I clicked on the video link in my inbox, and there was our childhood home. It had been sold over a decade ago, and was subsequently hit by a tree during Hurricane Sandy. My dad had been converting his old 8mm camcorder tapes into MP4 video, and this was one of the relics that had emerged from the time capsule.

8mm camcorder input

As I watched the shaky video, I wanted to linger in the hallway, and the hidden corner where my sister and I would hide out as children just to pop out and startle each other on the way to our bedrooms (we were easily entertained). Thankfully, there was a paper that might allow me to construct such a time machine.

My time machine would be a virtual one. In step one, I would use the approach in the paper to produce 3D models of scenes. In step two, I would navigate the 3D scene via a video game rendering engine. In particular, the paper explains how to model the scene as a collection of 3-dimensional Gaussians; the final scene is rendered by projecting these Gaussians into a 2D view and then alpha compositing. It turns out that this rendering process is differentiable, so the same ML frameworks and hardware used to train AI models work here.

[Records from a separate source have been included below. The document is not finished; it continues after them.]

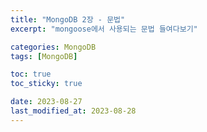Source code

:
 ```yaml
---
title: "MongoDB 2장 - 문법"
excerpt: "mongoose에서 사용되는 문법 들여다보기"

categories: MongoDB
tags: [MongoDB]

toc: true
toc_sticky: true

date: 2023-08-27
last_modified_at: 2023-08-28
---
```

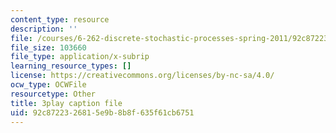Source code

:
 ```yaml
---
content_type: resource
description: ''
file: /courses/6-262-discrete-stochastic-processes-spring-2011/92c8722326815e9b8b8f635f61cb6751_goT94BheP3E.vtt
file_size: 103660
file_type: application/x-subrip
learning_resource_types: []
license: https://creativecommons.org/licenses/by-nc-sa/4.0/
ocw_type: OCWFile
resourcetype: Other
title: 3play caption file
uid: 92c87223-2681-5e9b-8b8f-635f61cb6751
---
```

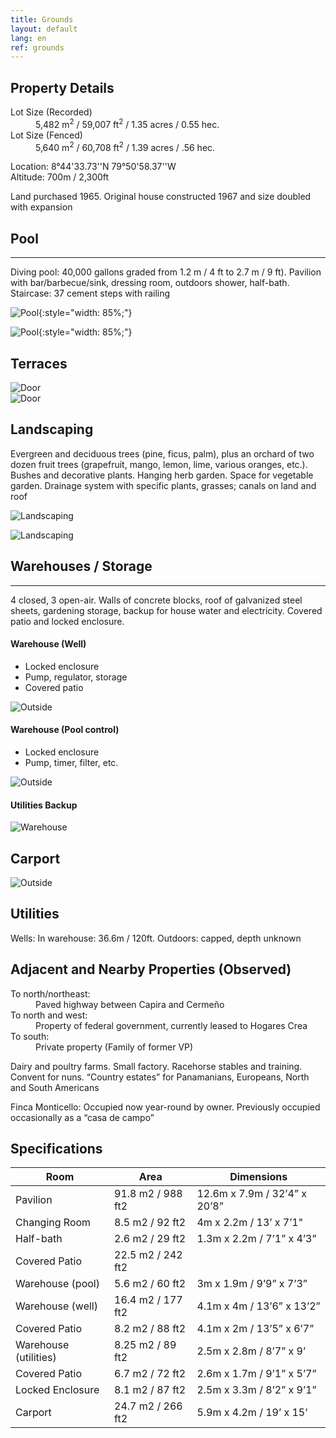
 ```yaml
---
title: Grounds
layout: default
lang: en
ref: grounds
---
```



## Property Details



<dl>

<dt>Lot Size (Recorded)</dt>
<dd>5,482 m<sup>2</sup> / 59,007 ft<sup>2</sup> / 1.35 acres / 0.55 hec.</dd>

<dt>Lot Size (Fenced)</dt>
<dd>5,640 m<sup>2</sup> / 60,708 ft<sup>2</sup> / 1.39 acres / .56 hec.</dd>

</dl>

Location: 8°44'33.73''N 79°50'58.37''W  
Altitude: 700m / 2,300ft

Land purchased 1965. Original house constructed 1967 and size doubled with expansion




## Pool
---

Diving pool: 40,000 gallons graded from 1.2 m / 4 ft to 2.7 m / 9 ft). Pavilion with bar/barbecue/sink, dressing room, outdoors shower, half-bath. Staircase: 37 cement steps with railing

![Pool](/assets/img/pool1.jpg){:style="width: 85%;"}

![Pool](/assets/img/pool2.jpg){:style="width: 85%;"}

## Terraces


<div class="row">

<div class="col-md terrace">
<img src="/assets/img/terrace1.jpg" alt="Door" class="mb-3">

</div>
<div class="col-md terrace">
<img src="/assets/img/terrace2.jpg" alt="Door">

</div>
</div>

## Landscaping

Evergreen and deciduous trees (pine, ficus, palm), plus an orchard of two dozen fruit trees (grapefruit, mango, lemon, lime, various oranges, etc.). Bushes and decorative plants. Hanging herb garden. Space for vegetable garden. Drainage system with specific plants, grasses; canals on land and roof

![Landscaping](/assets/img/landscaping1.jpg)


![Landscaping](/assets/img/landscaping3.jpg)





## Warehouses / Storage
---

4 closed, 3 open-air. Walls of concrete blocks, roof of galvanized steel sheets, gardening storage, backup for house water and electricity. Covered patio and locked enclosure.


#### Warehouse (Well)
<ul>
<li><span>Locked enclosure</span></li>
<li><span>Pump, regulator, storage</span></li>
<li><span>Covered patio</span></li>
</ul>

![Outside](/assets/img/warehouse.jpg)

#### Warehouse (Pool control)
<ul>
<li><span>Locked enclosure</span></li>
<li><span>Pump, timer, filter, etc.</span></li>
</ul>


![Outside](/assets/img/warehouseSide.jpeg)


#### Utilities Backup

![Warehouse](/assets/img/warehouse3.jpeg)

## Carport

![Outside](/assets/img/car.jpg)




## Utilities  

Wells:  In warehouse: 36.6m / 120ft.  Outdoors: capped, depth unknown

## Adjacent and Nearby Properties (Observed)
<dl>

<dt>To north/northeast:</dt>
<dd>Paved highway between Capira and Cermeño</dd>

<dt>To north and west:</dt>
<dd>Property of federal government, currently leased to Hogares Crea</dd>

<dt>To south:</dt>
<dd>Private property (Family of former VP)  </dd>


</dl>


Dairy and poultry farms. Small factory. Racehorse stables and training. Convent for nuns. “Country estates” for Panamanians, Europeans, North and South Americans

Finca Monticello: Occupied now year-round by owner. Previously occupied occasionally as a “casa de campo”





## Specifications

| Room | Area | Dimensions |
|-|-|-|
| Pavilion | 91.8 m2 / 988 ft2 | 12.6m x 7.9m / 32’4” x 20’8” |
| Changing Room | 8.5 m2 / 92 ft2 | 4m x 2.2m / 13’ x 7’1"  |
| Half-bath | 2.6 m2 / 29 ft2 | 1.3m x 2.2m / 7’1” x 4’3” |
| Covered Patio | 22.5 m2 /  242 ft2 |  |
| Warehouse (pool) | 5.6 m2 / 60 ft2 | 3m x 1.9m / 9’9” x 7’3” |
| Warehouse (well) | 16.4 m2 / 177 ft2 | 4.1m x 4m / 13’6” x 13’2” |
| Covered Patio | 8.2 m2 / 88 ft2 | 4.1m x 2m / 13’5” x 6’7” |
| Warehouse (utilities) | 8.25 m2 / 89 ft2 | 2.5m x 2.8m / 8’7” x 9’ |
| Covered Patio | 6.7 m2 / 72 ft2 | 2.6m x 1.7m / 9’1” x 5’7” |
| Locked Enclosure | 8.1 m2 / 87 ft2 | 2.5m x 3.3m / 8’2” x 9’1” |
| Carport | 24.7 m2 / 266 ft2 | 5.9m x 4.2m  / 19’ x 15’ |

And with that, I was off. After some pre-processing of the video and training the model, I was able to linger in the hallway.

Pretty soon, I found my way back to my grad school studio apartment, and even flew through the bookshelf of our own home in San Francisco.

As a manager of managers, my day job no longer offers the opportunity to train models or write code. So I feel like I’ve gone back in time just by working on this project. But it sure does feel like the future.